[Materials provided]
——
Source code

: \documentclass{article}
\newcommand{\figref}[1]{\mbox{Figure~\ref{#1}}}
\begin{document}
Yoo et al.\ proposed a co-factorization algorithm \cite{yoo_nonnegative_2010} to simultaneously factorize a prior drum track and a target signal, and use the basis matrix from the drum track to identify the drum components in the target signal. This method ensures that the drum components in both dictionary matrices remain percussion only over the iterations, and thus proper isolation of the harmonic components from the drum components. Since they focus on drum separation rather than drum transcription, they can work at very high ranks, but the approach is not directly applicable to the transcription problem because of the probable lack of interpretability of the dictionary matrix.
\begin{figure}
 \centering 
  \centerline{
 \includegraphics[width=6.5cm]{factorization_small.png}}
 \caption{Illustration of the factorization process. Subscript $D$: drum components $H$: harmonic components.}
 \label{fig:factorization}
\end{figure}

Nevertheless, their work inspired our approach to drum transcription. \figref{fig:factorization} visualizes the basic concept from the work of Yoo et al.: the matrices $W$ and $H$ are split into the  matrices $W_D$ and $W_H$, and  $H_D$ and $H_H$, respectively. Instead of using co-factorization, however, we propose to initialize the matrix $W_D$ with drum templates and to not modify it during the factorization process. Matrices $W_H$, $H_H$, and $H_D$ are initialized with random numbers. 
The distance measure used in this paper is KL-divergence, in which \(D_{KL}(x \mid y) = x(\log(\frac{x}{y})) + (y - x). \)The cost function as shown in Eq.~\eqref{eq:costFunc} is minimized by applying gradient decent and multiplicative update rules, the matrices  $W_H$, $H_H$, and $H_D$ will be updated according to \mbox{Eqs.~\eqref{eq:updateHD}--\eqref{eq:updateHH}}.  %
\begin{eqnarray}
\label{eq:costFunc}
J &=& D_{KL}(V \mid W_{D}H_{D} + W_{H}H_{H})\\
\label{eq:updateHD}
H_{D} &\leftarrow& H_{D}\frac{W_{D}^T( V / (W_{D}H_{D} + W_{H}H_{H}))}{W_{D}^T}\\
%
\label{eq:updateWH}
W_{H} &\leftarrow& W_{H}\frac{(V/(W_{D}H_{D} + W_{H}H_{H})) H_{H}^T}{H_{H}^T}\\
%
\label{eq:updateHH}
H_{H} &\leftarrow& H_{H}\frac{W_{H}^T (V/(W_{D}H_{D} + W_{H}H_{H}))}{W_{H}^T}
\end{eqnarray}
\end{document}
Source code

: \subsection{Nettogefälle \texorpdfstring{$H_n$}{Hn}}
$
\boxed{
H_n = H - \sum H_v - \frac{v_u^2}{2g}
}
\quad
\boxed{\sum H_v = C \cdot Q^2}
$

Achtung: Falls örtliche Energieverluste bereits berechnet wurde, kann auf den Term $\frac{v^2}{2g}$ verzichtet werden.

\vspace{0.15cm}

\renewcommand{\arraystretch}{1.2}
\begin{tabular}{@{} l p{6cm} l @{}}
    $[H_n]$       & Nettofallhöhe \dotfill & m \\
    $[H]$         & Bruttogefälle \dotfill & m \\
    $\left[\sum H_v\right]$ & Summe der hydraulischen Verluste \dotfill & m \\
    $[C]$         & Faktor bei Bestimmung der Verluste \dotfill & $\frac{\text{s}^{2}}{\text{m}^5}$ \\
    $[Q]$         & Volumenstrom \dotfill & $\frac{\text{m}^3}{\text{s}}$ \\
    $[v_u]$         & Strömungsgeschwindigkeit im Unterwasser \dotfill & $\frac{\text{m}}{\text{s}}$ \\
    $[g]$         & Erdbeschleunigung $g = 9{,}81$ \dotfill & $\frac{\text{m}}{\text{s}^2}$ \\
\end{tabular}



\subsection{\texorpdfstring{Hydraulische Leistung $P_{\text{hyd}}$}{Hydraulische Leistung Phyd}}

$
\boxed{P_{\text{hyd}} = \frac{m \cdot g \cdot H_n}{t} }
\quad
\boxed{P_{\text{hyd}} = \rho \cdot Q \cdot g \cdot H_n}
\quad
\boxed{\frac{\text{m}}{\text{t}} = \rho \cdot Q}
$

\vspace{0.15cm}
——
[Exercise aim] Line by line, set down the material exactly as given.

[Output for this exercise]
Source code

: \documentclass{article}
\newcommand{\figref}[1]{\mbox{Figure~\ref{#1}}}
\begin{document}
Yoo et al.\ proposed a co-factorization algorithm \cite{yoo_nonnegative_2010} to simultaneously factorize a prior drum track and a target signal, and use the basis matrix from the drum track to identify the drum components in the target signal. This method ensures that the drum components in both dictionary matrices remain percussion only over the iterations, and thus proper isolation of the harmonic components from the drum components. Since they focus on drum separation rather than drum transcription, they can work at very high ranks, but the approach is not directly applicable to the transcription problem because of the probable lack of interpretability of the dictionary matrix.
\begin{figure}
 \centering 
  \centerline{
 \includegraphics[width=6.5cm]{factorization_small.png}}
 \caption{Illustration of the factorization process. Subscript $D$: drum components $H$: harmonic components.}
 \label{fig:factorization}
\end{figure}

Nevertheless, their work inspired our approach to drum transcription. \figref{fig:factorization} visualizes the basic concept from the work of Yoo et al.: the matrices $W$ and $H$ are split into the  matrices $W_D$ and $W_H$, and  $H_D$ and $H_H$, respectively. Instead of using co-factorization, however, we propose to initialize the matrix $W_D$ with drum templates and to not modify it during the factorization process. Matrices $W_H$, $H_H$, and $H_D$ are initialized with random numbers. 
The distance measure used in this paper is KL-divergence, in which \(D_{KL}(x \mid y) = x(\log(\frac{x}{y})) + (y - x). \)The cost function as shown in Eq.~\eqref{eq:costFunc} is minimized by applying gradient decent and multiplicative update rules, the matrices  $W_H$, $H_H$, and $H_D$ will be updated according to \mbox{Eqs.~\eqref{eq:updateHD}--\eqref{eq:updateHH}}.  %
\begin{eqnarray}
\label{eq:costFunc}
J &=& D_{KL}(V \mid W_{D}H_{D} + W_{H}H_{H})\\
\label{eq:updateHD}
H_{D} &\leftarrow& H_{D}\frac{W_{D}^T( V / (W_{D}H_{D} + W_{H}H_{H}))}{W_{D}^T}\\
%
\label{eq:updateWH}
W_{H} &\leftarrow& W_{H}\frac{(V/(W_{D}H_{D} + W_{H}H_{H})) H_{H}^T}{H_{H}^T}\\
%
\label{eq:updateHH}
H_{H} &\leftarrow& H_{H}\frac{W_{H}^T (V/(W_{D}H_{D} + W_{H}H_{H}))}{W_{H}^T}
\end{eqnarray}
\end{document}
Source code

: \subsection{Nettogefälle \texorpdfstring{$H_n$}{Hn}}
$
\boxed{
H_n = H - \sum H_v - \frac{v_u^2}{2g}
}
\quad
\boxed{\sum H_v = C \cdot Q^2}
$

Achtung: Falls örtliche Energieverluste bereits berechnet wurde, kann auf den Term $\frac{v^2}{2g}$ verzichtet werden.

\vspace{0.15cm}

\renewcommand{\arraystretch}{1.2}
\begin{tabular}{@{} l p{6cm} l @{}}
    $[H_n]$       & Nettofallhöhe \dotfill & m \\
    $[H]$         & Bruttogefälle \dotfill & m \\
    $\left[\sum H_v\right]$ & Summe der hydraulischen Verluste \dotfill & m \\
    $[C]$         & Faktor bei Bestimmung der Verluste \dotfill & $\frac{\text{s}^{2}}{\text{m}^5}$ \\
    $[Q]$         & Volumenstrom \dotfill & $\frac{\text{m}^3}{\text{s}}$ \\
    $[v_u]$         & Strömungsgeschwindigkeit im Unterwasser \dotfill & $\frac{\text{m}}{\text{s}}$ \\
    $[g]$         & Erdbeschleunigung $g = 9{,}81$ \dotfill & $\frac{\text{m}}{\text{s}^2}$ \\
\end{tabular}



\subsection{\texorpdfstring{Hydraulische Leistung $P_{\text{hyd}}$}{Hydraulische Leistung Phyd}}

$
\boxed{P_{\text{hyd}} = \frac{m \cdot g \cdot H_n}{t} }
\quad
\boxed{P_{\text{hyd}} = \rho \cdot Q \cdot g \cdot H_n}
\quad
\boxed{\frac{\text{m}}{\text{t}} = \rho \cdot Q}
$

\vspace{0.15cm}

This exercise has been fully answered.